Construction details will follow in a later post, but the way this has been constructed is to take a regular Hex Bug spider and remove the carapace containing the battery cover and battery box. The three securing screws are then used to mount some prototyping board onto the body of the hex bug. Two of these white plastic bits can be seen in the picture attaching the board to the green plastic case. The first board contains a Lithium Ion camera battery (3.7v 950mAH). On top of that is a thin black plastic rectangle secured using four 2mm bolts at the corners of the battery board. Onto this is mounted two further prototype boards containing the H-Bridge driver (lower) and XBee board (upper). The upper board has a further daughter board attached to take the XBee module which sits at the very top along with the red and green LEDs. The blinking red LED shows that the network is connected while the green LED indicates received packets. The main reason for having the XBee plugged in to this adapter is to convert the 2mm spacing pins of the XBee to the 0.1 inch holes of the prototype board. The XBee adapter is actually plugged in to a chip holder that is mounted on the top board. Ideally I would have re-used the motor driver electronics of the existing Hex Bug controller, but it turned out to be too fiddly to modify, so it was easier just to construct new circuitry. This is only a prototype, but using a double-sided PCB it would be quite easy to mount everything onto a single board that would sit neatly above the battery.

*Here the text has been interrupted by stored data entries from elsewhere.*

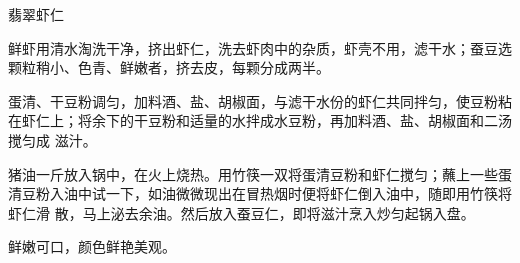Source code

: \begin{recipe}{翡翠虾仁}

\ingredients


\preparation

\step 鲜虾用清水淘洗干净，挤出虾仁，洗去虾肉中的杂质，虾壳不用，滤干水；蚕豆选
颗粒稍小、色青、鲜嫩者，挤去皮，每颗分成两半。

\step 蛋清、干豆粉调匀，加料酒、盐、胡椒面，与滤干水份的虾仁共同拌匀，使豆粉粘
在虾仁上；将余下的干豆粉和适量的水拌成水豆粉，再加料酒、盐、胡椒面和二汤搅匀成
滋汁。

\step 猪油一斤放入锅中，在火上烧热。用竹筷一双将蛋清豆粉和虾仁搅匀；蘸上一些蛋
清豆粉入油中试一下，如油微微现出在冒热烟时便将虾仁倒入油中，随即用竹筷将虾仁滑
散，马上泌去余油。然后放入蚕豆仁，即将滋汁烹入炒匀起锅入盘。

\features

鲜嫩可口，颜色鲜艳美观。

\end{recipe}

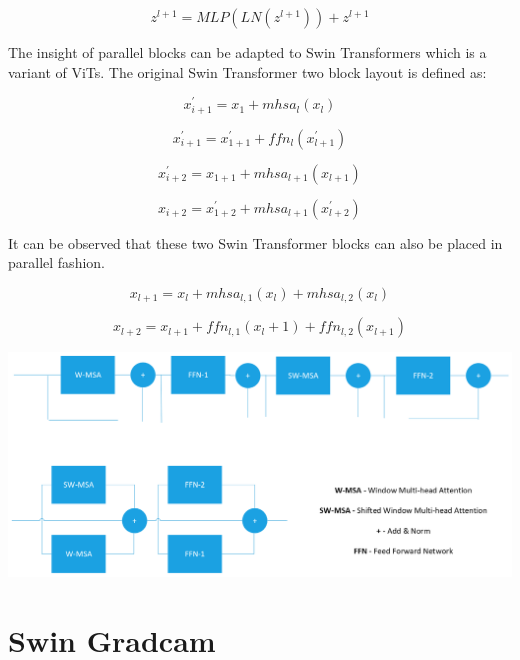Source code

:\documentclass[10pt,twocolumn,letterpaper]{article}
\begin{document}
\begin{equation}
z^{l+1} = MLP (LN(z^{l+1})) + z^{l+1}
\end{equation}

The insight of parallel blocks can be adapted to Swin Transformers\cite{liu2021swin} which is a variant of ViTs. The original Swin Transformer two block layout is defined as:

\begin{equation}
x^{'}_{i+1} = x_1 + mhsa_l(x_l)
\end{equation}

\begin{equation}
x^{'}_{i+1} = x^{'}_{1+1} + ffn_l(x^{'}_{l+1})
\end{equation}

\begin{equation}
x^{'}_{i+2} = x_{1+1} + mhsa_{l+1}(x_{l+1})
\end{equation}

\begin{equation}
x_{i+2} = x^{'}_{1+2} + mhsa_{l+1}(x^{'}_{l+2})
\end{equation}

It can be observed that these two Swin Transformer blocks can also be placed in parallel fashion.

\begin{equation}
x_{l+1} = x_{l} + mhsa_{l,1}(x_l) + mhsa_{l,2}(x_l)
\end{equation}

\begin{equation}
x_{l+2} = x_{l+1} + ffn_{l,1}(x_l+1) + ffn_{l,2}(x_{l+1})
\end{equation}

\includegraphics[width=0.8\linewidth]{docs/latex/images/brandon/MSA-Swin.png}
\clearpage

\section{Swin Gradcam} \label{SwinGradCamRefs}
\end{document}
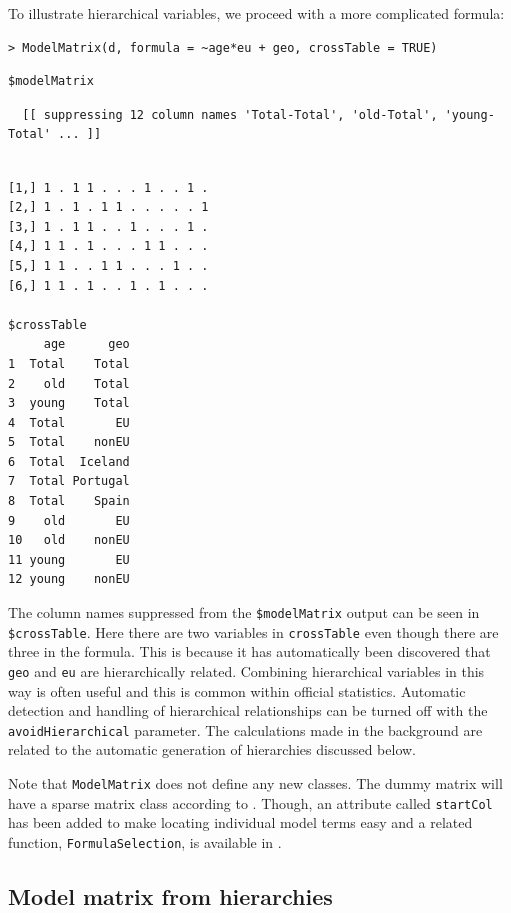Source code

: To illustrate hierarchical variables, we proceed with a more complicated formula:

\begin{verbatim}
> ModelMatrix(d, formula = ~age*eu + geo, crossTable = TRUE)
\end{verbatim}

\begin{verbatim}
$modelMatrix
\end{verbatim}

\begin{verbatim}
  [[ suppressing 12 column names 'Total-Total', 'old-Total', 'young-Total' ... ]]
\end{verbatim}

\begin{verbatim}
                            
[1,] 1 . 1 1 . . . 1 . . 1 .
[2,] 1 . 1 . 1 1 . . . . . 1
[3,] 1 . 1 1 . . 1 . . . 1 .
[4,] 1 1 . 1 . . . 1 1 . . .
[5,] 1 1 . . 1 1 . . . 1 . .
[6,] 1 1 . 1 . . 1 . 1 . . .

$crossTable
     age      geo
1  Total    Total
2    old    Total
3  young    Total
4  Total       EU
5  Total    nonEU
6  Total  Iceland
7  Total Portugal
8  Total    Spain
9    old       EU
10   old    nonEU
11 young       EU
12 young    nonEU
\end{verbatim}

The column names suppressed from the \texttt{\$modelMatrix} output can be seen in \texttt{\$crossTable}.
Here there are two variables in \texttt{crossTable} even though there are three in the formula. This is because it has automatically been discovered that \texttt{geo} and \texttt{eu} are hierarchically related. Combining hierarchical variables in this way is often useful and this is common within official statistics. Automatic detection and handling of hierarchical relationships can be turned off with the \texttt{avoidHierarchical} parameter. The calculations made in the background are related to the automatic generation of hierarchies discussed below.

Note that \texttt{ModelMatrix} does not define any new classes.
The dummy matrix will have a sparse matrix class according to .
Though, an attribute called \texttt{startCol} has been added to make locating individual model terms easy
and a related function, \texttt{FormulaSelection}, is available in .

\hypertarget{model-matrix-from-hierarchies}{%
\subsection{Model matrix from hierarchies}\label{model-matrix-from-hierarchies}}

In terms of software, the controller is built using Java and the XBee API that can be downloaded from Google Code: http://code.google.com/p/xbee-api/

The coordinator XBee connects to the laptop via a USB cable and is plugged in to an XBee serial adapter. This runs in API mode (escaped) while the router XBee on the spider is in AT mode. Both use the Series 2 firmware with the coordinator sending commands to the spider using Remote AT command packets (which are only available in API mode).

Now that this is running, we have the potential to run more than two spiders at once so we can build a more complex agent simulation. With the code all using Java, there is the potential to link this to NetLogo, but the missing link is the vision software which I’m still working on.